Content on this page may not be up to date. Some images I like, mostly photographs, are at User:Ilzolende/favorites.
I'm currently into SVG heraldry. Specifically, I'm interested in categorizing things and filling out Category:SVG coat of arms elements - charges, usually with charges extracted from extant arms. My experience is that COA sourcing metadata often isn't present and people will copy and paste charges without attribution. Given this, I try to find the oldest occurrence of any given depiction of a charge and treat it as the original. However, I may be wrong about this. If you have better sourcing for any of my uploads, please correct me!
I think it's valuable to try to find the original instance of a heraldic charge, or at least an early instance, because often errors and cruft accumulate as charges are copied between shields, and chains of attribution get chaotic. (I've seen a lot of shields with gradients they never use in the definitions, and a lot of charges where the original author used detail lines with no fill that then received inappropriate fills, as well as excess matrix transformations.)
I currently attribute extracted charges to the original creator (if I identify them!) in the author/artist field, which people citing the charge use, but list myself in the SVG development field. If I make a lot of changes, I might also list myself as creating a derivative work in the author/artist field. If I've extracted a charge from your work, and you'd like to be listed in the SVG development field, please feel free to edit and let me know so I can list you going forward.
I often give my uploads somewhat arbitrary names in hopes of easing future disambiguation.

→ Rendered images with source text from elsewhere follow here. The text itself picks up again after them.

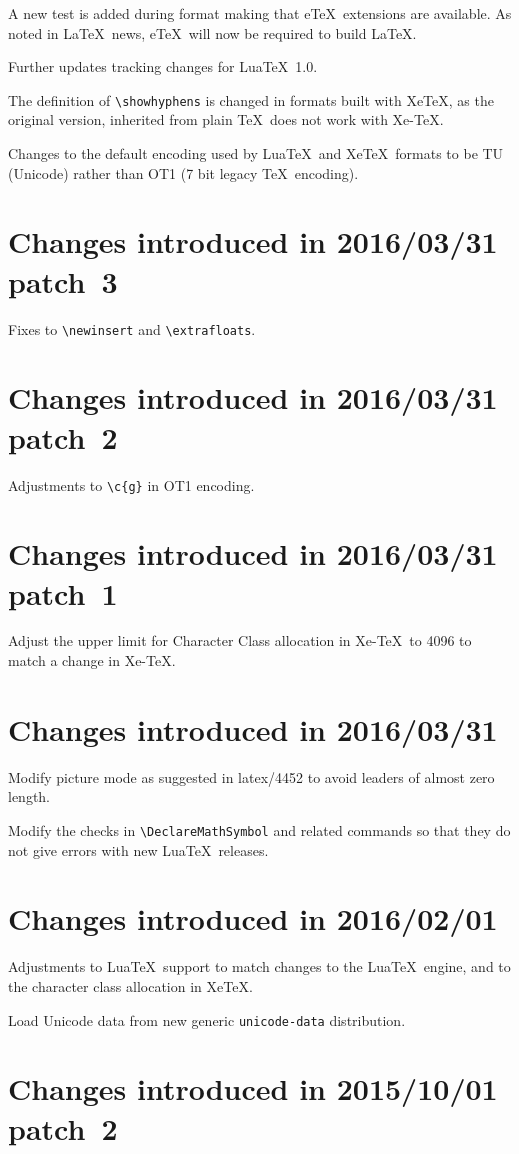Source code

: \documentclass{ltxguide}
\begin{document}
A new test is added during format making that e\TeX\ extensions are
available. As noted in \LaTeX\ news, e\TeX\ will now be required to
build \LaTeX.
 
Further updates tracking changes for Lua\TeX~1.0.

The definition of \verb|\showhyphens| is changed in formats built
with Xe\TeX, as the original version, inherited from plain \TeX\ does
not work with Xe-\TeX.

Changes to the default encoding used by Lua\TeX\ and Xe\TeX\ formats to
be TU (Unicode) rather than OT1 (7 bit legacy \TeX\ encoding).

\section{Changes  introduced in 2016/03/31 patch~3}
Fixes to \verb|\newinsert| and \verb|\extrafloats|.

\section{Changes  introduced in 2016/03/31 patch~2}
Adjustments to \verb|\c{g}| in OT1 encoding.

\section{Changes  introduced in 2016/03/31 patch~1}
Adjust the upper limit for Character Class allocation in Xe-\TeX\ to
4096 to match a change in Xe-\TeX.

\section{Changes  introduced in 2016/03/31}
Modify picture mode as suggested in latex/4452 to avoid leaders of
almost zero length.

Modify the checks in \verb|\DeclareMathSymbol| and related commands
so that they do not give errors with new Lua\TeX\ releases.

\section{Changes  introduced in 2016/02/01}
Adjustments to Lua\TeX\ support to match changes to the Lua\TeX\ engine,
and to the character class allocation in Xe\TeX.

Load Unicode data from new generic \texttt{unicode-data} distribution.

\section{Changes  introduced in 2015/10/01 patch~2}
\end{document}
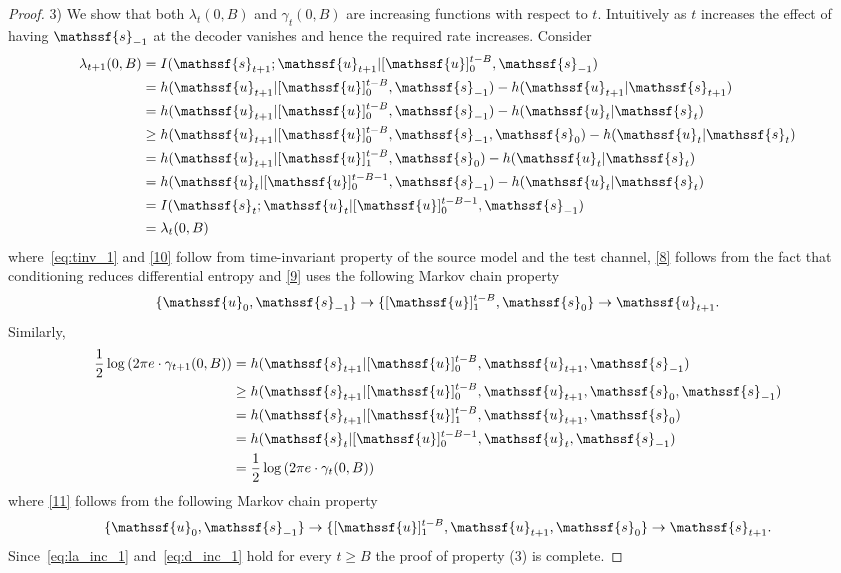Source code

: \documentclass[journal, twocolumn, 10pt]{IEEEtran}
\newcommand{\rvs}{{\mathssf{s}}}    %
\newcommand{\rvu}{{\mathssf{u}}}    %
\begin{document}
\begin{proof}
3) We show that both $\lambda_t(0,B)$ and $\gamma_t(0,B)$ are increasing functions with respect to $t$. Intuitively as $t$ increases the effect of having $\rvs_{-1}$ at the decoder vanishes and hence the required rate increases.
 Consider 
\begin{align}
\lambda_{t+1}(0,B) &= I(\rvs_{t+1}; \rvu_{t+1} | [\rvu]_{0}^{t-B}, \rvs_{-1})\notag\\
& = h(\rvu_{t+1} | [\rvu]_{0}^{t-B}, \rvs_{-1}) - h(\rvu_{t+1} | \rvs_{t+1})\notag\\
&=  h(\rvu_{t+1} | [\rvu]_{0}^{t-B}, \rvs_{-1}) -  h(\rvu_{t} | \rvs_{t})\label{eq:tinv_1}\\
& \ge  h(\rvu_{t+1} | [\rvu]_{0}^{t-B}, \rvs_{-1}, \rvs_{0}) -  h(\rvu_{t} | \rvs_{t})\label{8}\\
& =   h(\rvu_{t+1} | [\rvu]_{1}^{t-B},  \rvs_{0}) -  h(\rvu_{t} | \rvs_{t})\label{9}\\
& =   h(\rvu_{t} | [\rvu]_{0}^{t-B-1},  \rvs_{-1}) -  h(\rvu_{t} | \rvs_{t})\label{10}\\
& =  I(\rvs_{t}; \rvu_{t} | [\rvu]_{0}^{t-B-1}, \rvs_{-1}) \notag\\
& = \lambda_t(0,B)\label{eq:la_inc_1}
\end{align} where~\eqref{eq:tinv_1} and \eqref{10} follow from time-invariant property of the source model and the test channel,
\eqref{8} follows from the fact that conditioning reduces differential entropy and \eqref{9} uses the following Markov chain property
\begin{align}
\{\rvu_{0}, \rvs_{-1}\}  \rightarrow  \{[\rvu]_{1}^{t-B}, \rvs_{0}\}  \rightarrow \rvu_{t+1}.
\end{align}
Similarly, 
\begin{align}
\frac{1}{2}\log\left(2\pi e \cdot\gamma_{t+1}(0,B)\right) &= h(\rvs_{t+1}| [\rvu]_{0}^{t-B}, \rvu_{t+1}, \rvs_{-1}) \notag\\
&\ge h(\rvs_{t+1}| [\rvu]_{0}^{t-B}, \rvu_{t+1}, \rvs_{0},\rvs_{-1}) \notag\\
&= h(\rvs_{t+1}| [\rvu]_{1}^{t-B}, \rvu_{t+1}, \rvs_{0}) \label{11}\\
& = h(\rvs_{t}| [\rvu]_{0}^{t-B-1}, \rvu_{t}, \rvs_{-1})\notag\\
& =\frac{1}{2}\log\left(2\pi e \cdot\gamma_t(0,B)\right)\label{eq:d_inc_1}
\end{align} where \eqref{11} follows from the following Markov chain property
 \begin{align}
\{\rvu_{0}, \rvs_{-1}\}  \rightarrow  \{[\rvu]_{1}^{t-B}, \rvu_{t+1}, \rvs_{0}\}  \rightarrow \rvs_{t+1}.
\end{align} 
Since~\eqref{eq:la_inc_1} and~\eqref{eq:d_inc_1} hold for every $t \ge B$ the proof of property (3) is complete.


\end{proof}
\end{document}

Also, I sometimes bring in SVG images from publicdomainq.net, and I think more people should consider doing the same. Yes, the site's images are tagged only in Japanese, and it appears to require you to complete a quiz before you can download an image. However, with Wiktionary as a translation tool, searching the site becomes not that difficult. Additionally, you can just select every quiz answer until you get the right one. The downloads are Illustrator or EPS but can be converted to SVG in Inkscape. (I do recommend removing clip paths, making transforms be round numbers, and maybe removing unnecessary styling, but you can likely get away with not doing that.)